Collected data
- Opening Delimiter -
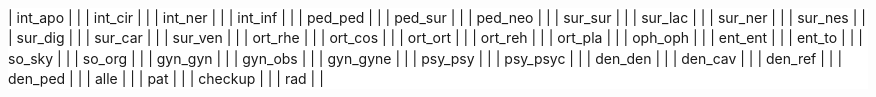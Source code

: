 | int_apo    |            |
| int_cir    |            |
| int_ner    |            |
| int_inf    |            |
| ped_ped    |            |
| ped_sur    |            |
| ped_neo    |            |
| sur_sur    |            |
| sur_lac    |            |
| sur_ner    |            |
| sur_nes    |            |
| sur_dig    |            |
| sur_car    |            |
| sur_ven    |            |
| ort_rhe    |            |
| ort_cos    |            |
| ort_ort    |            |
| ort_reh    |            |
| ort_pla    |            |
| oph_oph    |            |
| ent_ent    |            |
| ent_to     |            |
| so_sky     |            |
| so_org     |            |
| gyn_gyn    |            |
| gyn_obs    |            |
| gyn_gyne   |            |
| psy_psy    |            |
| psy_psyc   |            |
| den_den    |            |
| den_cav    |            |
| den_ref    |            |
| den_ped    |            |
| alle       |            |
| pat        |            |
| checkup    |            |
| rad        |            |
- Closing Delimiter -
Exercise goal
Output the whole of the data, unchanged; keep the pictures out.

The completed task
Source code

: | int_apo    |            |
| int_cir    |            |
| int_ner    |            |
| int_inf    |            |
| ped_ped    |            |
| ped_sur    |            |
| ped_neo    |            |
| sur_sur    |            |
| sur_lac    |            |
| sur_ner    |            |
| sur_nes    |            |
| sur_dig    |            |
| sur_car    |            |
| sur_ven    |            |
| ort_rhe    |            |
| ort_cos    |            |
| ort_ort    |            |
| ort_reh    |            |
| ort_pla    |            |
| oph_oph    |            |
| ent_ent    |            |
| ent_to     |            |
| so_sky     |            |
| so_org     |            |
| gyn_gyn    |            |
| gyn_obs    |            |
| gyn_gyne   |            |
| psy_psy    |            |
| psy_psyc   |            |
| den_den    |            |
| den_cav    |            |
| den_ref    |            |
| den_ped    |            |
| alle       |            |
| pat        |            |
| checkup    |            |
| rad        |            |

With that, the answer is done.